Friday, July 24, 2015

Hippies vs. Punks: Ravi Shankar


It has been a strange week. The sizable crew of painters who have been working on the exterior of the apartment building for weeks finally arrived to the north side where my studio is located. They use diesel telescopic booms. From Monday on my windows have been masked with milky polyethylene plastic sheeting and brown paper. So when I arrive home after work it has been like stepping into a spider's cocoon, dark and stuffy.

At the same time I have been preparing for a job interview, actually interviewing, and then waiting to hear if I would receive a job offer. I did, which then created another cycle of adrenaline as I submitted two-week's notice to the office manager at the local.

Waking up every morning in the midst of this I needed something sonically different, something calming but nutritious. By happenstance I lighted on my collection of Ravi Shankar records.

Listening to Hindustani classical Indian music turned out to be just the thing I needed.

Of course Ravi Shankar played an enormous role in the definition of Hippie culture. He was present at the creation when the Summer of Love kicked off at the Monterey Pop Festival in June of 1967.


And he and George Harrison pioneered the superstar blow-out benefit rock concert with The Concert for Bangladesh the summer of 1971.


But critical for Hippies vs. Punks is his role in the Dark Horse Tour with Harrison in November and December of 1974. The concerts were savaged in the music press. Shankar suffered a heart attack and Harrison lost his voice.
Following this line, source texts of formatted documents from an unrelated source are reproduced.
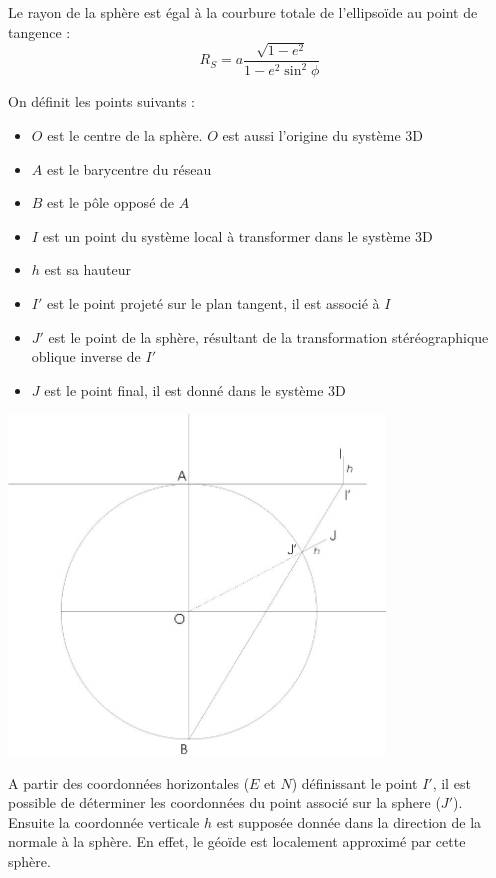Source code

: \documentclass[french]{report}
\begin{document}
Le rayon de la sphère est égal à la courbure totale de l'ellipsoïde au point de tangence :
$$R_S = a \frac{ \sqrt {1-e^2} }{1-e^2 \sin ^2 {\phi} }$$




On définit les points suivants :
\begin{itemize}
\item $O$ est le centre de la sphère. $O$ est aussi l'origine du système 3D
\item $A$ est le barycentre du réseau
\item $B$ est le pôle opposé de $A$
\item $I$ est un point du système local à transformer dans le système 3D
\item $h$ est sa hauteur
\item $I'$ est le point projeté sur le plan tangent, il est associé à $I$
\item $J'$ est le point de la sphère, résultant de la transformation stéréographique oblique inverse de $I'$
\item $J$ est le point final, il est donné dans le système 3D
\end{itemize}

\begin{center}
\includegraphics[width = 10cm]{images/coupe}
\end{center}

A partir des coordonnées horizontales ($E$ et $N$) définissant le point $I'$, il est possible de déterminer
les coordonnées du point associé sur la sphere ($J'$).
Ensuite la coordonnée verticale $h$ est supposée donnée dans la direction de la normale à la sphère.
En effet, le géoïde est localement approximé par cette sphère.
\end{document}
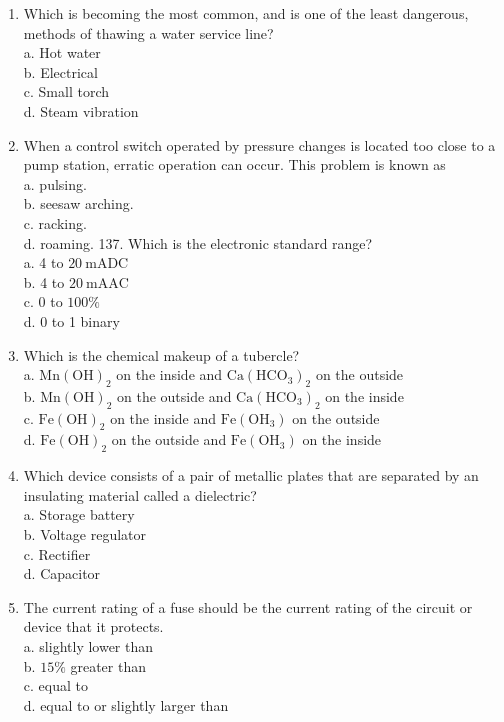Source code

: \documentclass[10pt]{article}
\begin{document}
\begin{enumerate}
  \item Which is becoming the most common, and is one of the least dangerous, methods of thawing a water service line?\\
a. Hot water\\
b. Electrical\\
c. Small torch\\
d. Steam vibration

  \item When a control switch operated by pressure changes is located too close to a pump station, erratic operation can occur. This problem is known as\\
a. pulsing.\\
b. seesaw arching.\\
c. racking.\\
d. roaming. 137. Which is the electronic standard range?\\
a. 4 to $20 \mathrm{~mA} \mathrm{DC}$\\
b. 4 to $20 \mathrm{~mA} \mathrm{AC}$\\
c. 0 to $100 \%$\\
d. 0 to 1 binary

  \item Which is the chemical makeup of a tubercle?\\
a. $\mathrm{Mn}(\mathrm{OH})_{2}$ on the inside and $\mathrm{Ca}\left(\mathrm{HCO}_{3}\right)_{2}$ on the outside\\
b. $\mathrm{Mn}(\mathrm{OH})_{2}$ on the outside and $\mathrm{Ca}\left(\mathrm{HCO}_{3}\right)_{2}$ on the inside\\
c. $\mathrm{Fe}(\mathrm{OH})_{2}$ on the inside and $\mathrm{Fe}\left(\mathrm{OH}_{3}\right)$ on the outside\\
d. $\mathrm{Fe}(\mathrm{OH})_{2}$ on the outside and $\mathrm{Fe}\left(\mathrm{OH}_{3}\right)$ on the inside

  \item Which device consists of a pair of metallic plates that are separated by an insulating material called a dielectric?\\
a. Storage battery\\
b. Voltage regulator\\
c. Rectifier\\
d. Capacitor

  \item The current rating of a fuse should be the current rating of the circuit or device that it protects.\\
a. slightly lower than\\
b. $15 \%$ greater than\\
c. equal to\\
d. equal to or slightly larger than


\end{enumerate}
\end{document}
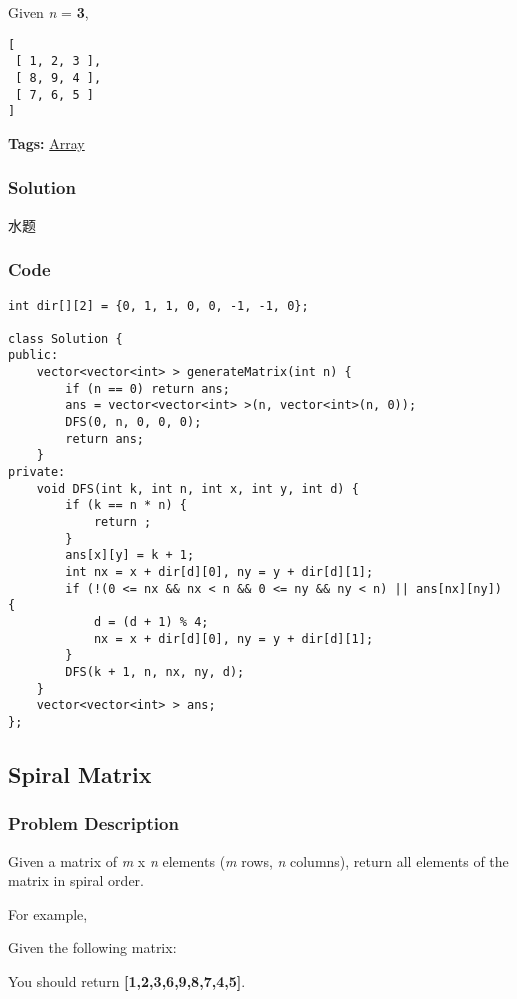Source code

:\documentclass{article}
\begin{document}
\begin{CJK*}{UTF8}{gkai}
Given \emph{n} = \textbf{3},

\begin{verbatim}
[
 [ 1, 2, 3 ],
 [ 8, 9, 4 ],
 [ 7, 6, 5 ]
]
\end{verbatim}

\textbf{Tags: }
\hyperref[ Array ]{ Array }



\subsubsection*{Solution}
水题

\subsubsection*{Code}
\begin{lstlisting}
int dir[][2] = {0, 1, 1, 0, 0, -1, -1, 0};

class Solution {
public:
    vector<vector<int> > generateMatrix(int n) {
        if (n == 0) return ans;
        ans = vector<vector<int> >(n, vector<int>(n, 0));
        DFS(0, n, 0, 0, 0);
        return ans;
    }
private:
    void DFS(int k, int n, int x, int y, int d) {
        if (k == n * n) {
            return ;
        }
        ans[x][y] = k + 1;
        int nx = x + dir[d][0], ny = y + dir[d][1];
        if (!(0 <= nx && nx < n && 0 <= ny && ny < n) || ans[nx][ny]) {
            d = (d + 1) % 4;
            nx = x + dir[d][0], ny = y + dir[d][1];
        }
        DFS(k + 1, n, nx, ny, d);
    }
    vector<vector<int> > ans;
};

\end{lstlisting}


\subsection{ Spiral Matrix }
\label{ Spiral Matrix }

\subsubsection*{Problem Description}
Given a matrix of \emph{m} x \emph{n} elements (\emph{m} rows, \emph{n} columns), return all elements of the matrix in spiral order.

For example,


Given the following matrix:

You should return \textbf{[1,2,3,6,9,8,7,4,5]}.


\end{CJK*}
\end{document}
To me it is a critical moment in the expiration of the Hippie. If the Manson Family and Altamont hadn't killed off the Hippie at the end of 1969, since the massification of bohemia along Hippie lines proceeded apace all during the early 1970s, by the beginning of 1975, given the stillbirth of the first tour of the U.S. by a Beatle since 1966, it was clear the Hippie had run out of juice.


This photo from the Dark Horse Tour of Harrison and Shankar in the White House with Gerald Ford (Billy Preston to the left of Harrison) sums it all up. The president who pardoned Nixon (thereby preventing a necessary airing of a dangerously corrupt system) and who presided over the fall of Saigon yuks it up with the coked out peddler of "Krishna Consciousness." Is there a more fitting bon voyage to the Hippie?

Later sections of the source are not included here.